→ **Records for this task**:
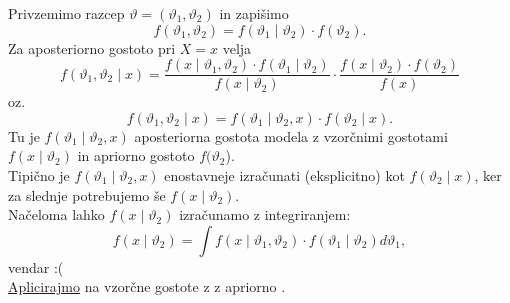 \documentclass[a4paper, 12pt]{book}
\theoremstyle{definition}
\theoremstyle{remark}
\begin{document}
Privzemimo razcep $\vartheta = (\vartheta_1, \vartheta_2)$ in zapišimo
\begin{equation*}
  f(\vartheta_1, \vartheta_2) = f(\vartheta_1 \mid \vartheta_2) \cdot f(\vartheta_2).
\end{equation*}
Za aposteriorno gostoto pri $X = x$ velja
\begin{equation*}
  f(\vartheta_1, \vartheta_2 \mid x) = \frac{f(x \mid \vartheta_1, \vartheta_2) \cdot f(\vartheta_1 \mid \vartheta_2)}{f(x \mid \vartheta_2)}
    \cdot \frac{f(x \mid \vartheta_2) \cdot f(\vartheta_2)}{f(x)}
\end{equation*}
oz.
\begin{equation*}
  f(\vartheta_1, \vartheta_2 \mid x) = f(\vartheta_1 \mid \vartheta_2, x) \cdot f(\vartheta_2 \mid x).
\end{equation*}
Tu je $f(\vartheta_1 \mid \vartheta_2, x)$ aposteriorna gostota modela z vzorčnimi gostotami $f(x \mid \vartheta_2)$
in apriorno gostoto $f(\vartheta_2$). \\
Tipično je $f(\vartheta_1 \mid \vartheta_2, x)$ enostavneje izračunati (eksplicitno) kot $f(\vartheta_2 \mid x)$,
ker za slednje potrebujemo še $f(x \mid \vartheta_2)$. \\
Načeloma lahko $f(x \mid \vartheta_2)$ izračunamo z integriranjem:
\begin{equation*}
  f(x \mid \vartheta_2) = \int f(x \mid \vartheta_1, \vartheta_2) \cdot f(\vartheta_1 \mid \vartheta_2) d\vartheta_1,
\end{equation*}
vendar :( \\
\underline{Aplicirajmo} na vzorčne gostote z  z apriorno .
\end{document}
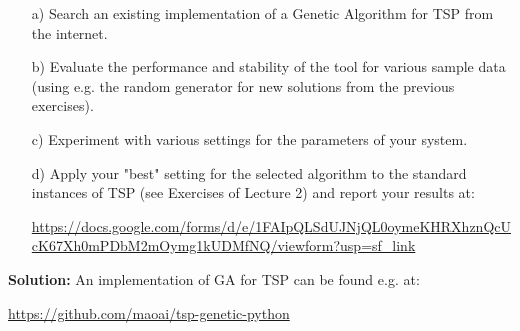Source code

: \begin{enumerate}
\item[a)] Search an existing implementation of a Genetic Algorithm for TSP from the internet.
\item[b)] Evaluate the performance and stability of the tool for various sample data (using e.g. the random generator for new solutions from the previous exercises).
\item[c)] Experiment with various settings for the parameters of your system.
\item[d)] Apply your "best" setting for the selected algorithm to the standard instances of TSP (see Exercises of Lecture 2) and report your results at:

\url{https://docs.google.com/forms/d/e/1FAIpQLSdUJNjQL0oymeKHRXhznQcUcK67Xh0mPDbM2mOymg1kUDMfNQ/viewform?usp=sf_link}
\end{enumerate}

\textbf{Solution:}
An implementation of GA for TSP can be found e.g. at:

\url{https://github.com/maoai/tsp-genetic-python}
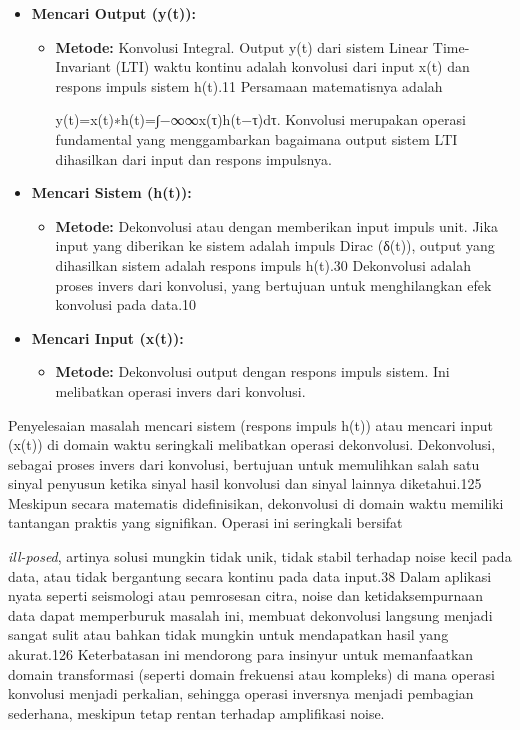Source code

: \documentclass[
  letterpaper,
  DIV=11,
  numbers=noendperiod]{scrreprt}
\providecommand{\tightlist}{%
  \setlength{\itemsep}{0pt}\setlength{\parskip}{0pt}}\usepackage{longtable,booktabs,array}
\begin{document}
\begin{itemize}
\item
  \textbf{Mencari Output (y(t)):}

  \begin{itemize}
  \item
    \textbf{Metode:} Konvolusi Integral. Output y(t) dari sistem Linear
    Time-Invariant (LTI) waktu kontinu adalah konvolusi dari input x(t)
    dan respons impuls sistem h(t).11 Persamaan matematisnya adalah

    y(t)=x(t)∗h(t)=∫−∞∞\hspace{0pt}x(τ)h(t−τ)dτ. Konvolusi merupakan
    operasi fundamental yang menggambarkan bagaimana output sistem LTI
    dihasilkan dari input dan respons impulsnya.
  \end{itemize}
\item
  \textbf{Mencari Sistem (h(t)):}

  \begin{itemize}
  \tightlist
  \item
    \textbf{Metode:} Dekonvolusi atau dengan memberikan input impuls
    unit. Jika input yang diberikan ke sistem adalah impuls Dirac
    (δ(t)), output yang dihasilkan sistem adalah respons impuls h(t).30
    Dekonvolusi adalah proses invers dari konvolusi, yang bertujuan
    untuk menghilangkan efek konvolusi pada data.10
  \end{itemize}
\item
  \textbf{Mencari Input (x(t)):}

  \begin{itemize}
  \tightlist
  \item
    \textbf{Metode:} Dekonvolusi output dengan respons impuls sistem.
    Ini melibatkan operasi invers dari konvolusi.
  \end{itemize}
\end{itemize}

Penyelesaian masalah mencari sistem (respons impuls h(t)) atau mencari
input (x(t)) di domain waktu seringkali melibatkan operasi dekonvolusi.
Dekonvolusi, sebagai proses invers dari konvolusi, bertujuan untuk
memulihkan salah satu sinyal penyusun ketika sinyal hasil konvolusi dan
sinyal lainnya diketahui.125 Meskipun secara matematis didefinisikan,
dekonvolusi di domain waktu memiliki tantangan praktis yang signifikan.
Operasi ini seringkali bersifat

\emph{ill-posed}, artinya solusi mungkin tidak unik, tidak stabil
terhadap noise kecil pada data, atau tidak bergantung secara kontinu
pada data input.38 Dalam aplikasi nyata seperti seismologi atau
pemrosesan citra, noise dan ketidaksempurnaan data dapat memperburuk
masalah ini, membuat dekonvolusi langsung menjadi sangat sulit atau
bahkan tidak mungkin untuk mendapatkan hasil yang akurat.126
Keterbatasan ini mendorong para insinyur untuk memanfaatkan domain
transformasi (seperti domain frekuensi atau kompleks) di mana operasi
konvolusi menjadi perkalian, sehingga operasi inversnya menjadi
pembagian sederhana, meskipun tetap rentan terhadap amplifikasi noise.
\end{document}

→ **Your task**: When you restate the listing, keep every word as it is and drop the pictures.

→ **Written response**:
 \documentclass[a4paper, 12pt]{book}
\theoremstyle{definition}
\theoremstyle{remark}
\begin{document}
Privzemimo razcep $\vartheta = (\vartheta_1, \vartheta_2)$ in zapišimo
\begin{equation*}
  f(\vartheta_1, \vartheta_2) = f(\vartheta_1 \mid \vartheta_2) \cdot f(\vartheta_2).
\end{equation*}
Za aposteriorno gostoto pri $X = x$ velja
\begin{equation*}
  f(\vartheta_1, \vartheta_2 \mid x) = \frac{f(x \mid \vartheta_1, \vartheta_2) \cdot f(\vartheta_1 \mid \vartheta_2)}{f(x \mid \vartheta_2)}
    \cdot \frac{f(x \mid \vartheta_2) \cdot f(\vartheta_2)}{f(x)}
\end{equation*}
oz.
\begin{equation*}
  f(\vartheta_1, \vartheta_2 \mid x) = f(\vartheta_1 \mid \vartheta_2, x) \cdot f(\vartheta_2 \mid x).
\end{equation*}
Tu je $f(\vartheta_1 \mid \vartheta_2, x)$ aposteriorna gostota modela z vzorčnimi gostotami $f(x \mid \vartheta_2)$
in apriorno gostoto $f(\vartheta_2$). \\
Tipično je $f(\vartheta_1 \mid \vartheta_2, x)$ enostavneje izračunati (eksplicitno) kot $f(\vartheta_2 \mid x)$,
ker za slednje potrebujemo še $f(x \mid \vartheta_2)$. \\
Načeloma lahko $f(x \mid \vartheta_2)$ izračunamo z integriranjem:
\begin{equation*}
  f(x \mid \vartheta_2) = \int f(x \mid \vartheta_1, \vartheta_2) \cdot f(\vartheta_1 \mid \vartheta_2) d\vartheta_1,
\end{equation*}
vendar :( \\
\underline{Aplicirajmo} na vzorčne gostote z  z apriorno .
\end{document}
Source code

: \begin{enumerate}
\item[a)] Search an existing implementation of a Genetic Algorithm for TSP from the internet.
\item[b)] Evaluate the performance and stability of the tool for various sample data (using e.g. the random generator for new solutions from the previous exercises).
\item[c)] Experiment with various settings for the parameters of your system.
\item[d)] Apply your "best" setting for the selected algorithm to the standard instances of TSP (see Exercises of Lecture 2) and report your results at:

\url{https://docs.google.com/forms/d/e/1FAIpQLSdUJNjQL0oymeKHRXhznQcUcK67Xh0mPDbM2mOymg1kUDMfNQ/viewform?usp=sf_link}
\end{enumerate}

\textbf{Solution:}
An implementation of GA for TSP can be found e.g. at:

\url{https://github.com/maoai/tsp-genetic-python}
Source code

: \documentclass[
  letterpaper,
  DIV=11,
  numbers=noendperiod]{scrreprt}
\providecommand{\tightlist}{%
  \setlength{\itemsep}{0pt}\setlength{\parskip}{0pt}}\usepackage{longtable,booktabs,array}
\begin{document}
\begin{itemize}
\item
  \textbf{Mencari Output (y(t)):}

  \begin{itemize}
  \item
    \textbf{Metode:} Konvolusi Integral. Output y(t) dari sistem Linear
    Time-Invariant (LTI) waktu kontinu adalah konvolusi dari input x(t)
    dan respons impuls sistem h(t).11 Persamaan matematisnya adalah

    y(t)=x(t)∗h(t)=∫−∞∞\hspace{0pt}x(τ)h(t−τ)dτ. Konvolusi merupakan
    operasi fundamental yang menggambarkan bagaimana output sistem LTI
    dihasilkan dari input dan respons impulsnya.
  \end{itemize}
\item
  \textbf{Mencari Sistem (h(t)):}

  \begin{itemize}
  \tightlist
  \item
    \textbf{Metode:} Dekonvolusi atau dengan memberikan input impuls
    unit. Jika input yang diberikan ke sistem adalah impuls Dirac
    (δ(t)), output yang dihasilkan sistem adalah respons impuls h(t).30
    Dekonvolusi adalah proses invers dari konvolusi, yang bertujuan
    untuk menghilangkan efek konvolusi pada data.10
  \end{itemize}
\item
  \textbf{Mencari Input (x(t)):}

  \begin{itemize}
  \tightlist
  \item
    \textbf{Metode:} Dekonvolusi output dengan respons impuls sistem.
    Ini melibatkan operasi invers dari konvolusi.
  \end{itemize}
\end{itemize}

Penyelesaian masalah mencari sistem (respons impuls h(t)) atau mencari
input (x(t)) di domain waktu seringkali melibatkan operasi dekonvolusi.
Dekonvolusi, sebagai proses invers dari konvolusi, bertujuan untuk
memulihkan salah satu sinyal penyusun ketika sinyal hasil konvolusi dan
sinyal lainnya diketahui.125 Meskipun secara matematis didefinisikan,
dekonvolusi di domain waktu memiliki tantangan praktis yang signifikan.
Operasi ini seringkali bersifat

\emph{ill-posed}, artinya solusi mungkin tidak unik, tidak stabil
terhadap noise kecil pada data, atau tidak bergantung secara kontinu
pada data input.38 Dalam aplikasi nyata seperti seismologi atau
pemrosesan citra, noise dan ketidaksempurnaan data dapat memperburuk
masalah ini, membuat dekonvolusi langsung menjadi sangat sulit atau
bahkan tidak mungkin untuk mendapatkan hasil yang akurat.126
Keterbatasan ini mendorong para insinyur untuk memanfaatkan domain
transformasi (seperti domain frekuensi atau kompleks) di mana operasi
konvolusi menjadi perkalian, sehingga operasi inversnya menjadi
pembagian sederhana, meskipun tetap rentan terhadap amplifikasi noise.
\end{document}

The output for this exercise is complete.